Соскочив с кровати, Джона подбежал к стене. То, что должно было быть мягким, стало твёрдым и холодным. Камень. Глина. И немного гнилых досок, наскоро прибитых, чтобы заделать дыру. Они горели, но едва заметно. Он ударил по ним рукой, один раз, второй, снова и снова, пока доски наконец не сдались, и не ворвался свежий воздух.
Где-то на задворках разума, пока он соскальзывал по стене на пол, Джона думал, что они увидят — если люди в белых халатах наблюдали за ним в окно. Каким им казался его кошмар?
***
На следующий день, Джона не пошёл на ланч в общую комнату, как делал обычно. Он сдержал своё обещание доктору Драри и думал о том, чтобы постучаться в ту тайную дверь. В любом случае, всё ускользало. В его комнате играла «Аида» Верди, чтобы заглушить звуки внутри него — такие звуки, как скулёж безглазой девушки, шаги и тяжёлое дыхание его отца, бесконечные вопросы его матери с отсутствующим взглядом.
Сильный, ясный голос тенора прорезался сквозь белый шум в его мозге, помогая ему сосредоточиться. Док был прав, если он всё это не вытащит наружу, ему никогда не станет лучше. Джона был уверен в этом. Но если вытащит, могло произойти неизвестное. Он мог полностью потерять себя, необратимо разорвав связь с реальностью. Или мог наконец освободиться и узнать, каково жить как нормальный человек, а не как несчастная горгулья, скорчившаяся на обрыве и глазеющая на прохожих.

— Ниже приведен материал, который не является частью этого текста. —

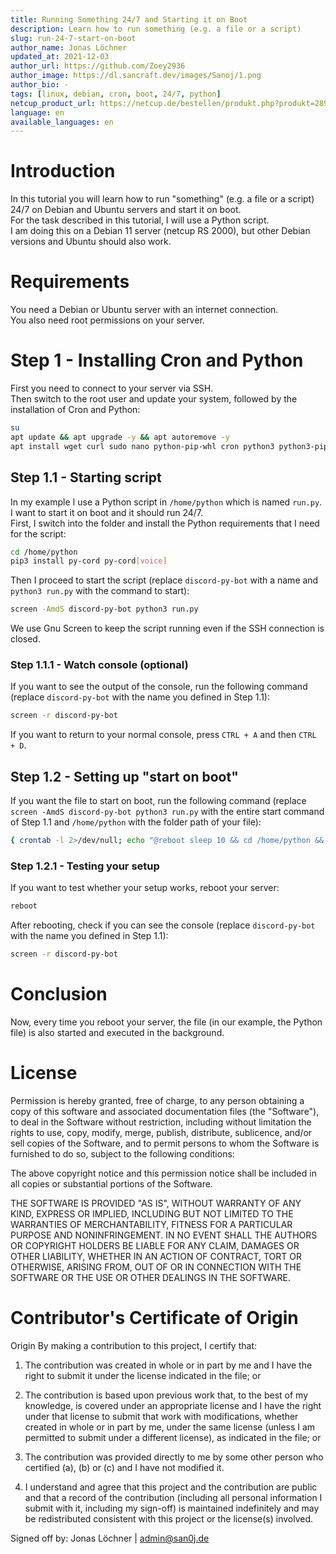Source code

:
 ```yaml
---
title: Running Something 24/7 and Starting it on Boot
description: Learn how to run something (e.g. a file or a script)
slug: run-24-7-start-on-boot
author_name: Jonas Löchner
updated_at: 2021-12-03
author_url: https://github.com/Zoey2936
author_image: https://dl.sancraft.dev/images/Sanoj/1.png
author_bio: -
tags: [linux, debian, cron, boot, 24/7, python]
netcup_product_url: https://netcup.de/bestellen/produkt.php?produkt=2894
language: en
available_languages: en
---
```


# Introduction

In this tutorial you will learn how to run "something" (e.g. a file or a script) 24/7 on Debian and Ubuntu servers and start it on boot.<br>
For the task described in this tutorial, I will use a Python script.<br>
I am doing this on a Debian 11 server (netcup RS 2000), but other Debian versions and Ubuntu should also work.

# Requirements

You need a Debian or Ubuntu server with an internet connection. <br>
You also need root permissions on your server.

# Step 1 - Installing Cron and Python

First you need to connect to your server via SSH.<br>
Then switch to the root user and update your system, followed by the installation of Cron and Python:

```sh
su
apt update && apt upgrade -y && apt autoremove -y
apt install wget curl sudo nano python-pip-whl cron python3 python3-pip screen -y
```

## Step 1.1 - Starting script

In my example I use a Python script in `/home/python` which is named `run.py`. I want to start it on boot and it should run 24/7.<br>
First, I switch into the folder and install the Python requirements that I need for the script:

```sh
cd /home/python
pip3 install py-cord py-cord[voice]
```

Then I proceed to start the script (replace `discord-py-bot` with a name and `python3 run.py` with the command to start):

```sh
screen -AmdS discord-py-bot python3 run.py
```

We use Gnu Screen to keep the script running even if the SSH connection is closed.

### Step 1.1.1 - Watch console (optional)

If you want to see the output of the console, run the following command (replace `discord-py-bot` with the name you defined in Step 1.1):

```sh
screen -r discord-py-bot
```

If you want to return to your normal console, press `CTRL + A` and then `CTRL + D`.

## Step 1.2 - Setting up "start on boot"

If you want the file to start on boot, run the following command (replace `screen -AmdS discord-py-bot python3 run.py` with the entire start command of Step 1.1 and `/home/python` with the folder path of your file):

```sh
{ crontab -l 2>/dev/null; echo "@reboot sleep 10 && cd /home/python && screen -AmdS discord-py-bot python3 run.py" ; } | crontab -
```

### Step 1.2.1 - Testing your setup

If you want to test whether your setup works, reboot your server:

```sh
reboot
```

After rebooting, check if you can see the console (replace `discord-py-bot` with the name you defined in Step 1.1):

```sh
screen -r discord-py-bot
```

# Conclusion

Now, every time you reboot your server, the file (in our example, the Python file) is also started and executed in the background.

# License

Permission is hereby granted, free of charge, to any person obtaining a copy
of this software and associated documentation files (the "Software"), to deal
in the Software without restriction, including without limitation the rights
to use, copy, modify, merge, publish, distribute, sublicence, and/or sell
copies of the Software, and to permit persons to whom the Software is
furnished to do so, subject to the following conditions:

The above copyright notice and this permission notice shall be included in all
copies or substantial portions of the Software.

THE SOFTWARE IS PROVIDED "AS IS", WITHOUT WARRANTY OF ANY KIND, EXPRESS OR
IMPLIED, INCLUDING BUT NOT LIMITED TO THE WARRANTIES OF MERCHANTABILITY,
FITNESS FOR A PARTICULAR PURPOSE AND NONINFRINGEMENT. IN NO EVENT SHALL THE
AUTHORS OR COPYRIGHT HOLDERS BE LIABLE FOR ANY CLAIM, DAMAGES OR OTHER
LIABILITY, WHETHER IN AN ACTION OF CONTRACT, TORT OR OTHERWISE, ARISING FROM,
OUT OF OR IN CONNECTION WITH THE SOFTWARE OR THE USE OR OTHER DEALINGS IN THE
SOFTWARE.

# Contributor's Certificate of Origin

Origin By making a contribution to this project, I certify that:

1.  The contribution was created in whole or in part by me and I have the right to submit it under the license indicated in the file; or

2.  The contribution is based upon previous work that, to the best of my knowledge, is covered under an appropriate license and I have the right under that license to submit that work with modifications, whether created in whole or in part by me, under the same license (unless I am permitted to submit under a different license), as indicated in the file; or

3.  The contribution was provided directly to me by some other person who certified (a), (b) or (c) and I have not modified it.

4.  I understand and agree that this project and the contribution are public and that a record of the contribution (including all personal information I submit with it, including my sign-off) is maintained indefinitely and may be redistributed consistent with this project or the license(s) involved.

Signed off by: Jonas Löchner | [admin@san0j.de](mailto:admin@san0j.de)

Смерть или сумасшествие казались лучше, чем остаться никем, кроме каменной статуи или подобия человека. И всё же, каждый раз, когда Джона казалось, что он решил сорвать этот пластырь, распахнуть дверь, внутри у него всё дрожало и съёживалось до вида вяленого мяса, и он яростно отступал назад.
— К чёрту, — пробормотал он сам себе. — У меня болит чёртова голова.
Сердце Джона подскочило, когда его дверь открылась и вошёл улыбающийся Кэмерон в своей уличной одежде, в клетчатой рубашке и чёрных обтягивающих джинсах, а поперёк груди у него висел странный разноцветный ремешок. Он заглянул внутрь, согнувшись под неловким углом, и Джона смог увидеть, что на этом ремешке держится акустическая гитара.